The <router>...</router> element has the following configuration:
<serviceProxy port="8080"> <headerFilter> <exclude>X-Authenticated-Email</exclude> </headerFilter> <oauth2Resource publicURL="http://localhost:8080/"> <google clientId="Enter client ID from Google here" clientSecret="Enter client Secret from Google here" /> </oauth2Resource> <!-- this will act as the secret resource to make the example simple. See below in the comments for an alternative --> <groovy> def email = exc.request.header.getFirstValue("X-Authenticated-Email") exc.response = Response.ok("Hello " + email + ".").build() RETURN </groovy> <!-- Use the <target> instead of the <groovy> interceptor to forward requests to another host: <target host="membrane-soa.org" port="80" /> --> </serviceProxy>
Replace the clientId and clientSecret by the ones from your Google API Project.
Step 4: Start Membrane Service Proxy
Go back to the $MEMBRANE_HOME/examples/authorization/oauth2/google directory.
Start Membrane by running service-proxy.bat/.sh.
As configured, Membrane is now listening on port 8080 for incoming HTTP connections. In the next section, we will connect to it using a browser and follow the OAuth2 steps to access our simulated "secret resource".
2. Perform a sample OAuth2 Request Authorization
As the full OAuth2 workflow is quite complex, we only describe a relevant subset in this tutorial.
Step 5: Try to access the "secret resource"
Open a browser and go to http://localhost:8080/.
Click on Accept to allow Membrane to retrieve your email address.
Congratulations, you have successfully completed an OAuth2 authorization setup.
Enjoy the simulated "secret resource", a personalized "hello" message from Membrane. ;)
You have seen how quickly OAuth2 authorization can be set up using Membrane Service Proxy.
As the communication between the OAuth2 authorization server (Google) and the resource server (Membrane and the secret resource) is not covered by the OAuth2 specification, this is Google-specific.
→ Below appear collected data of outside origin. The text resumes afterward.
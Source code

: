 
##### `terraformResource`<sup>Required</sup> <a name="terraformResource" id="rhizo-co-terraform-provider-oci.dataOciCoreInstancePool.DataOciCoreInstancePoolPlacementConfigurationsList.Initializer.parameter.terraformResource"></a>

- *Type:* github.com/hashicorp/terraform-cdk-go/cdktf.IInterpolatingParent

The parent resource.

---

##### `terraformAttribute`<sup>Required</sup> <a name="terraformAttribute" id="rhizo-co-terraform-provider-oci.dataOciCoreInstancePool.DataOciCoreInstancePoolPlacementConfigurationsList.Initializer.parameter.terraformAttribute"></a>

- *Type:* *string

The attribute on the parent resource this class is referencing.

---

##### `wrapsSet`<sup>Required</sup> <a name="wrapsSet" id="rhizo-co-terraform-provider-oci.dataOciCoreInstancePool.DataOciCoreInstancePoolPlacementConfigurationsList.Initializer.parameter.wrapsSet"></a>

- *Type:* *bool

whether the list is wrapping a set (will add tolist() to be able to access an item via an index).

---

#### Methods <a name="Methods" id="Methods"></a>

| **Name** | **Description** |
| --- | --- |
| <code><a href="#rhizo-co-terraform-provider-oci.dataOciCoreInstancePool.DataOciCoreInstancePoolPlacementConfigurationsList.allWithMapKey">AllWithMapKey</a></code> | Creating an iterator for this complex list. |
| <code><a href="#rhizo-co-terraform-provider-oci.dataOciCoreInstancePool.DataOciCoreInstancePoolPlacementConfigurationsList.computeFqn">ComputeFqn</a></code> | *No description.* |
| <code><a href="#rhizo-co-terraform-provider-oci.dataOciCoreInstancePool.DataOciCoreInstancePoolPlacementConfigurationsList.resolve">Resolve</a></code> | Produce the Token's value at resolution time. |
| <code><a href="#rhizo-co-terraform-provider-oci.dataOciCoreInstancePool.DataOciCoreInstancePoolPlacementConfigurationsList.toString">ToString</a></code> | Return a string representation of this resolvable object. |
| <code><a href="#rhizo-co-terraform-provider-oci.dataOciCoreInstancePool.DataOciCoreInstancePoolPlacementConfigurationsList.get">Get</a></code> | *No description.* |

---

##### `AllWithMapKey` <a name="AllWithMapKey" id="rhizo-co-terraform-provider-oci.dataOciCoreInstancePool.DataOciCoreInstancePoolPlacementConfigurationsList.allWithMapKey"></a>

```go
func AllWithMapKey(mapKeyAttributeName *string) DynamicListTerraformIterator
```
But as Membrane's oauth2 feature is modular in its source code design, it is easy to implement additional adapters connecting to other authorization services: For example, Amazon, Dropbox, Facebook, GitHub, Microsoft and Twitter all support OAuth 2.
Please let us know, if you run into any problems.
In our setup, we used a simple, dynamically generated "Hello <your-gmail-address>." page as the secret resource. The secret resource does not have to be hosted within Membrane, but can reside on any other HTTP server Membrane has access to, including localhost.
- We did not perform any further checking of the user’s email address to protect our secret resource. In practice, you should do that, as getting possession of a valid gmail login is not really a challenge. ;)
- The web server hosting the secret resource should probably be protected by a firewall so that the user cannot access the secret resource directly by circumventing Membrane.
You should use HTTPS for all untrusted network connections. Membrane’s administrator should install SSL certificates and adjust the proxies.xml to use them for all HTTP exchanges that need to be secured.
- Membrane Service Proxy automatically takes care of using HTTPS for the HTTP exchanges 3, 4, 6 and 7.
- If potential users can connect via the open internet (or via any untrusted intermediary), use SSL for HTTP exchanges 1, 2, 5 and 10.
- Unless the network connection between Membrane Service Proxy and the web server hosting the secret resource is safe, use SSL for HTTP exchanges 8 and 9.
- If the user (identified by a session ID cookie) issues any further requests, only steps 5, 8, 9 and 10 will take place.
- If the session timed out, steps 3-5 might occur automatically, if Google decides that the user already has granted trust to access the user’s email address to Membrane.